# Advice for Starting a Frozen Food Business



## veggie45 (Jan 28, 2013)

I'm thinking of starting a frozen food business (selling into grocery stores) and was wondering if anyone has guidelines or an outline that explains the best way to go about doing so (hiring chefs, manufacturing equipment, etc). I was also wondering what a fair salary or price per recipe would be to pay a chef to develop each frozen recipe?

I'd really appreciate any help or advice you have!


----------



## michaelga (Jan 30, 2012)

You're kinda going about it backwards.

You see the big companies that are already involved in this business hire small armies of people to develop ideas, product, methods, packaging, manufacturing, marketing, sales and probably about a dozen other things that I missed.

Coming in and trying to compete with them is incredibly hard - it's kinda like saying how do I setup and open a 3 Michelin star restaurant and what should I pay the Chef?

It's not really going to ever work.

That said - there are many who have found a niche and then leveraged it into their dream.   Almost universally they are people who had an idea, chased it and developed it and then ended up selling it.

Like everything great and grand it always starts small - local sales to private shops, then sales to specific areas/communities, then sales to territories, then regional sales, then the big daddy of National sales.  Some continue on to the international scene.
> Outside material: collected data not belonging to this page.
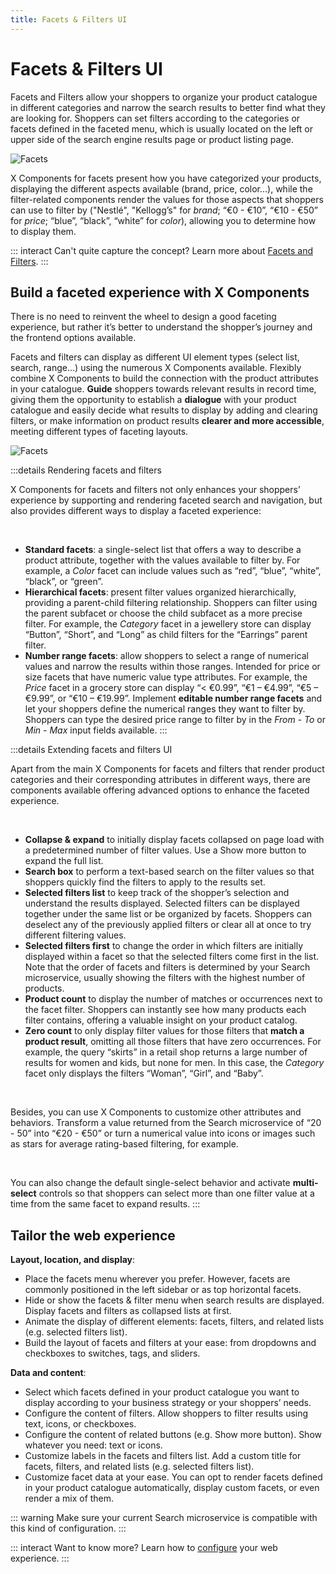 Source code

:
 ```yaml
---
title: Facets & Filters UI
---
```


# Facets & Filters UI

Facets and Filters allow your shoppers to organize your product catalogue in different categories
and narrow the search results to better find what they are looking for. Shoppers can set filters
according to the categories or facets defined in the faceted menu, which is usually located on the
left or upper side of the search engine results page or product listing page.

<img :src="$withBase('/assets/media/x-components_func_facets.gif')" alt="Facets"> <br>

X&nbsp;Components for facets present how you have categorized your products, displaying the
different aspects available (brand, price, color…), while the filter-related components render the
values for those aspects that shoppers can use to filter by ("Nestlé", "Kellogg’s" for _brand_;
“€0 - €10”, “€10 - €50” for _price_; “blue”, “black”, “white” for _color_), allowing you to
determine how to display them.

<!--Originally, the X&nbsp;Components for facets and filters were designed for **search**. However,
since they can precisely organize and filter your product catalogue to bring out the products that
best fit your shoppers’ needs, you can also use them for **catalogue navigation** and **product
discovery**. You can guide shoppers through your product catalogue faster, allowing them to navigate
and browse different product classifications directly from the faceted menu in your shop, without
having to search.-->

::: interact Can't quite capture the concept? Learn more about
[Facets and Filters](../overview/facets-and-filters-overview.md). :::

## Build a faceted experience with X Components

There is no need to reinvent the wheel to design a good faceting experience, but rather it’s better
to understand the shopper’s journey and the frontend options available.

Facets and filters can display as different UI element types (select list, search, range…) using the
numerous X&nbsp;Components available. Flexibly combine X&nbsp;Components to build the connection
with the product attributes in your catalogue. **Guide** shoppers towards relevant results in record
time, giving them the opportunity to establish a **dialogue** with your product catalogue and easily
decide what results to display by adding and clearing filters, or make information on product
results **clearer and more accessible**, meeting different types of faceting layouts.

<img :src="$withBase('/assets/media/x-components_func_facets.png')" alt="Facets" />

:::details Rendering facets and filters

X&nbsp;Components for facets and filters not only enhances your shoppers’ experience by supporting
and rendering faceted search and navigation, but also provides different ways to display a faceted
experience:

</br>

- **Standard facets**: a single-select list that offers a way to describe a product attribute,
  together with the values available to filter by. For example, a _Color_ facet can include values
  such as “red”, “blue”, “white”, “black”, or “green”.
- **Hierarchical facets**: present filter values organized hierarchically, providing a parent-child
  filtering relationship. Shoppers can filter using the parent subfacet or choose the child subfacet
  as a more precise filter. For example, the _Category_ facet in a jewellery store can display
  “Button”, “Short”, and “Long” as child filters for the “Earrings” parent filter.
- **Number range facets**: allow shoppers to select a range of numerical values and narrow the
  results within those ranges. Intended for price or size facets that have numeric value type
  attributes. For example, the _Price_ facet in a grocery store can display “< €0.99”, “€1 – €4.99”,
  “€5 – €9.99”, or “€10 – €19.99”. Implement **editable number range facets** and let your shoppers
  define the numerical ranges they want to filter by. Shoppers can type the desired price range to
  filter by in the _From_ - _To_ or _Min_ - _Max_ input fields available. :::

:::details Extending facets and filters UI

Apart from the main X&nbsp;Components for facets and filters that render product categories and
their corresponding attributes in different ways, there are components available offering advanced
options to enhance the faceted experience.

</br>

- **Collapse & expand** to initially display facets collapsed on page load with a predetermined
  number of filter values. Use a Show more button to expand the full list.
- **Search box** to perform a text-based search on the filter values so that shoppers quickly find
  the filters to apply to the results set.
- **Selected filters list** to keep track of the shopper’s selection and understand the results
  displayed. Selected filters can be displayed together under the same list or be organized by
  facets. Shoppers can deselect any of the previously applied filters or clear all at once to try
  different filtering values.
- **Selected filters first** to change the order in which filters are initially displayed within a
  facet so that the selected filters come first in the list. Note that the order of facets and
  filters is determined by your Search microservice, usually showing the filters with the highest
  number of products.
- **Product count** to display the number of matches or occurrences next to the facet filter.
  Shoppers can instantly see how many products each filter contains, offering a valuable insight on
  your product catalog.
- **Zero count** to only display filter values for those filters that **match a product result**,
  omitting all those filters that have zero occurrences. For example, the query “skirts” in a retail
  shop returns a large number of results for women and kids, but none for men. In this case, the
  _Category_ facet only displays the filters “Woman”, “Girl”, and “Baby”.

</br>

Besides, you can use X&nbsp;Components to customize other attributes and behaviors. Transform a
value returned from the Search microservice of “20 - 50” into “€20 - €50” or turn a numerical value
into icons or images such as stars for average rating-based filtering, for example.

</br>

You can also change the default single-select behavior and activate **multi-select** controls so
that shoppers can select more than one filter value at a time from the same facet to expand results.
:::

## Tailor the web experience

**Layout, location, and display**:

- Place the facets menu wherever you prefer. However, facets are commonly positioned in the left
  sidebar or as top horizontal facets.
- Hide or show the facets & filter menu when search results are displayed. Display facets and
  filters as collapsed lists at first.
- Animate the display of different elements: facets, filters, and related lists (e.g. selected
  filters list).
- Build the layout of facets and filters at your ease: from dropdowns and checkboxes to switches,
  tags, and sliders.

**Data and content**:

- Select which facets defined in your product catalogue you want to display according to your
  business strategy or your shoppers’ needs.
- Configure the content of filters. Allow shoppers to filter results using text, icons, or
  checkboxes.
- Configure the content of related buttons (e.g. Show more button). Show whatever you need: text or
  icons.
- Customize labels in the facets and filters list. Add a custom title for facets, filters, and
  related lists (e.g. selected filters list).
- Customize facet data at your ease. You can opt to render facets defined in your product catalogue
  automatically, display custom facets, or even render a mix of them.

::: warning Make sure your current Search microservice is compatible with this kind of
configuration. :::

::: interact Want to know more? Learn how to [configure](/develop-empathy-platform/ui-reference/)
your web experience. :::

[//]: # 'To see Facets and Filters in action, play with our showcase'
The frozen food market is not a niche looking for someone to fill... it is heavily saturated.   You need to have an idea to bust into that market - something that sets your product apart, something that makes it different and then you need to develop it.

Then you have to fight to make sure the big corporations don't just copy and crush you - this is usually a marketing function.

Anyway probably not what you want to hear but it's worth what you paid for it.


----------



## kuan (Jun 11, 2001)

The best way is to use a co-packer and create your own branding.  There are tons of frozen food suppliers.

Now if you want to create ready to eat meals that would be another story.


----------